DIRECTIONS FOR THIS TASK
Restate the full set of records exactly, word for word.

RECORDS SHOWN

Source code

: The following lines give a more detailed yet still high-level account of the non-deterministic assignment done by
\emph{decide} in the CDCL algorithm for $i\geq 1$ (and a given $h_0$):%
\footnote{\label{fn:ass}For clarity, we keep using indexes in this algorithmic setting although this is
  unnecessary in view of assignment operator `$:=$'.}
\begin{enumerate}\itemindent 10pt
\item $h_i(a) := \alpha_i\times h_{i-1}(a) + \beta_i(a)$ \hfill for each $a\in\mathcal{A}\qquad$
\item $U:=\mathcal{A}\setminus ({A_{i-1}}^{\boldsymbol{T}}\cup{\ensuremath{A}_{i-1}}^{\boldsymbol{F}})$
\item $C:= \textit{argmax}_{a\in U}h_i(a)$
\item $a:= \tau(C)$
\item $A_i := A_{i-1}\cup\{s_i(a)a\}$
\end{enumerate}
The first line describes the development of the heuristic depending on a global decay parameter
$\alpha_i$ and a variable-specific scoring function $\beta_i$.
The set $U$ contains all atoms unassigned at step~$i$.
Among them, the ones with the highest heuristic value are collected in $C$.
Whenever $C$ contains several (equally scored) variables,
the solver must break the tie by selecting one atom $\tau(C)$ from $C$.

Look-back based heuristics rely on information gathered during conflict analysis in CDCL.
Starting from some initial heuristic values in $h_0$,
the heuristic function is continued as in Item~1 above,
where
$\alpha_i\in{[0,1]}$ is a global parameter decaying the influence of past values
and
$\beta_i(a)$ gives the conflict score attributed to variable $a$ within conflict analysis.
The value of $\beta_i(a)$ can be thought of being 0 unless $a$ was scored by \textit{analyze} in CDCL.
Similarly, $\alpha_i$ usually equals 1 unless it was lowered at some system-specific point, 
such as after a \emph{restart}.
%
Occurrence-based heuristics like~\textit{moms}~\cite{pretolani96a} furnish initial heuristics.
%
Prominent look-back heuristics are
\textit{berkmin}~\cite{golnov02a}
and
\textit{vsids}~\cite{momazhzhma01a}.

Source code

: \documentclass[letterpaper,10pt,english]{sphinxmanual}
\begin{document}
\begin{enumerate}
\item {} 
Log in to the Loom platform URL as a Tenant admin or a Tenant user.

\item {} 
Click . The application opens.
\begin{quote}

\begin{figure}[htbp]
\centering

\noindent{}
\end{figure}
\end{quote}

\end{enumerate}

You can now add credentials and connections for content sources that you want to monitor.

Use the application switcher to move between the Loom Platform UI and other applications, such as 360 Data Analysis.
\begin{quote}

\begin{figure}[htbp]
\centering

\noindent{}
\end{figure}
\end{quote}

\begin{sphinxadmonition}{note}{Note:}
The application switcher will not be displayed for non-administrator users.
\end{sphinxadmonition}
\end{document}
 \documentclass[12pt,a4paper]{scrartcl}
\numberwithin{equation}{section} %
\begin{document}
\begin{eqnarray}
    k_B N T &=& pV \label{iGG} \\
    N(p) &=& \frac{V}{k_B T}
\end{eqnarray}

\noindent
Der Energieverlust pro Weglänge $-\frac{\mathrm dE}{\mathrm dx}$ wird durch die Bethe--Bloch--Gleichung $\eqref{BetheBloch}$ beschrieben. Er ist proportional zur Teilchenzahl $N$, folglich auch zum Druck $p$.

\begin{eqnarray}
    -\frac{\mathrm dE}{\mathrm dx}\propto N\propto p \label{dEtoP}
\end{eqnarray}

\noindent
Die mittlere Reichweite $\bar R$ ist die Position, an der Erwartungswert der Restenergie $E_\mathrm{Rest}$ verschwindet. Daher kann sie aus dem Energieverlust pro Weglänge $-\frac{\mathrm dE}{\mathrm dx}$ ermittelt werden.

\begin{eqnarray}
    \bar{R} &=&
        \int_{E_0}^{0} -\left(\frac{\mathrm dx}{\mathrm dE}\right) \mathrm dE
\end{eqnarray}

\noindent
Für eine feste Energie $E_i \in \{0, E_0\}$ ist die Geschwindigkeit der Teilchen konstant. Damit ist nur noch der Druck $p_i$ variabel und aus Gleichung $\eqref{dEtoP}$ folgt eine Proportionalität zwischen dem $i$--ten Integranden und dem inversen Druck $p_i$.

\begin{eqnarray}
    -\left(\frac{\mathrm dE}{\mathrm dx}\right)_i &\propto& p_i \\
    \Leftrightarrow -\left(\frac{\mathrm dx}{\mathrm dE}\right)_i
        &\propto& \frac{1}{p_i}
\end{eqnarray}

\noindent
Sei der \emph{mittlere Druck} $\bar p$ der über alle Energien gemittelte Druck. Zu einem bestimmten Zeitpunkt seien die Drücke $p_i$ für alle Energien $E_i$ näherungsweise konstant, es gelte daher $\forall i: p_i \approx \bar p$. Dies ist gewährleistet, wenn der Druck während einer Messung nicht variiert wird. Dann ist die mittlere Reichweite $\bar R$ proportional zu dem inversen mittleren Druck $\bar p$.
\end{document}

TASK RESULT
Source code

: The following lines give a more detailed yet still high-level account of the non-deterministic assignment done by
\emph{decide} in the CDCL algorithm for $i\geq 1$ (and a given $h_0$):%
\footnote{\label{fn:ass}For clarity, we keep using indexes in this algorithmic setting although this is
  unnecessary in view of assignment operator `$:=$'.}
\begin{enumerate}\itemindent 10pt
\item $h_i(a) := \alpha_i\times h_{i-1}(a) + \beta_i(a)$ \hfill for each $a\in\mathcal{A}\qquad$
\item $U:=\mathcal{A}\setminus ({A_{i-1}}^{\boldsymbol{T}}\cup{\ensuremath{A}_{i-1}}^{\boldsymbol{F}})$
\item $C:= \textit{argmax}_{a\in U}h_i(a)$
\item $a:= \tau(C)$
\item $A_i := A_{i-1}\cup\{s_i(a)a\}$
\end{enumerate}
The first line describes the development of the heuristic depending on a global decay parameter
$\alpha_i$ and a variable-specific scoring function $\beta_i$.
The set $U$ contains all atoms unassigned at step~$i$.
Among them, the ones with the highest heuristic value are collected in $C$.
Whenever $C$ contains several (equally scored) variables,
the solver must break the tie by selecting one atom $\tau(C)$ from $C$.

Look-back based heuristics rely on information gathered during conflict analysis in CDCL.
Starting from some initial heuristic values in $h_0$,
the heuristic function is continued as in Item~1 above,
where
$\alpha_i\in{[0,1]}$ is a global parameter decaying the influence of past values
and
$\beta_i(a)$ gives the conflict score attributed to variable $a$ within conflict analysis.
The value of $\beta_i(a)$ can be thought of being 0 unless $a$ was scored by \textit{analyze} in CDCL.
Similarly, $\alpha_i$ usually equals 1 unless it was lowered at some system-specific point, 
such as after a \emph{restart}.
%
Occurrence-based heuristics like~\textit{moms}~\cite{pretolani96a} furnish initial heuristics.
%
Prominent look-back heuristics are
\textit{berkmin}~\cite{golnov02a}
and
\textit{vsids}~\cite{momazhzhma01a}.

Source code

: \documentclass[letterpaper,10pt,english]{sphinxmanual}
\begin{document}
\begin{enumerate}
\item {} 
Log in to the Loom platform URL as a Tenant admin or a Tenant user.

\item {} 
Click . The application opens.
\begin{quote}

\begin{figure}[htbp]
\centering

\noindent{}
\end{figure}
\end{quote}

\end{enumerate}

You can now add credentials and connections for content sources that you want to monitor.

Use the application switcher to move between the Loom Platform UI and other applications, such as 360 Data Analysis.
\begin{quote}

\begin{figure}[htbp]
\centering

\noindent{}
\end{figure}
\end{quote}

\begin{sphinxadmonition}{note}{Note:}
The application switcher will not be displayed for non-administrator users.
\end{sphinxadmonition}
\end{document}
 \documentclass[12pt,a4paper]{scrartcl}
\numberwithin{equation}{section} %
\begin{document}
\begin{eqnarray}
    k_B N T &=& pV \label{iGG} \\
    N(p) &=& \frac{V}{k_B T}
\end{eqnarray}

\noindent
Der Energieverlust pro Weglänge $-\frac{\mathrm dE}{\mathrm dx}$ wird durch die Bethe--Bloch--Gleichung $\eqref{BetheBloch}$ beschrieben. Er ist proportional zur Teilchenzahl $N$, folglich auch zum Druck $p$.

\begin{eqnarray}
    -\frac{\mathrm dE}{\mathrm dx}\propto N\propto p \label{dEtoP}
\end{eqnarray}

\noindent
Die mittlere Reichweite $\bar R$ ist die Position, an der Erwartungswert der Restenergie $E_\mathrm{Rest}$ verschwindet. Daher kann sie aus dem Energieverlust pro Weglänge $-\frac{\mathrm dE}{\mathrm dx}$ ermittelt werden.

\begin{eqnarray}
    \bar{R} &=&
        \int_{E_0}^{0} -\left(\frac{\mathrm dx}{\mathrm dE}\right) \mathrm dE
\end{eqnarray}

\noindent
Für eine feste Energie $E_i \in \{0, E_0\}$ ist die Geschwindigkeit der Teilchen konstant. Damit ist nur noch der Druck $p_i$ variabel und aus Gleichung $\eqref{dEtoP}$ folgt eine Proportionalität zwischen dem $i$--ten Integranden und dem inversen Druck $p_i$.

\begin{eqnarray}
    -\left(\frac{\mathrm dE}{\mathrm dx}\right)_i &\propto& p_i \\
    \Leftrightarrow -\left(\frac{\mathrm dx}{\mathrm dE}\right)_i
        &\propto& \frac{1}{p_i}
\end{eqnarray}

\noindent
Sei der \emph{mittlere Druck} $\bar p$ der über alle Energien gemittelte Druck. Zu einem bestimmten Zeitpunkt seien die Drücke $p_i$ für alle Energien $E_i$ näherungsweise konstant, es gelte daher $\forall i: p_i \approx \bar p$. Dies ist gewährleistet, wenn der Druck während einer Messung nicht variiert wird. Dann ist die mittlere Reichweite $\bar R$ proportional zu dem inversen mittleren Druck $\bar p$.
\end{document}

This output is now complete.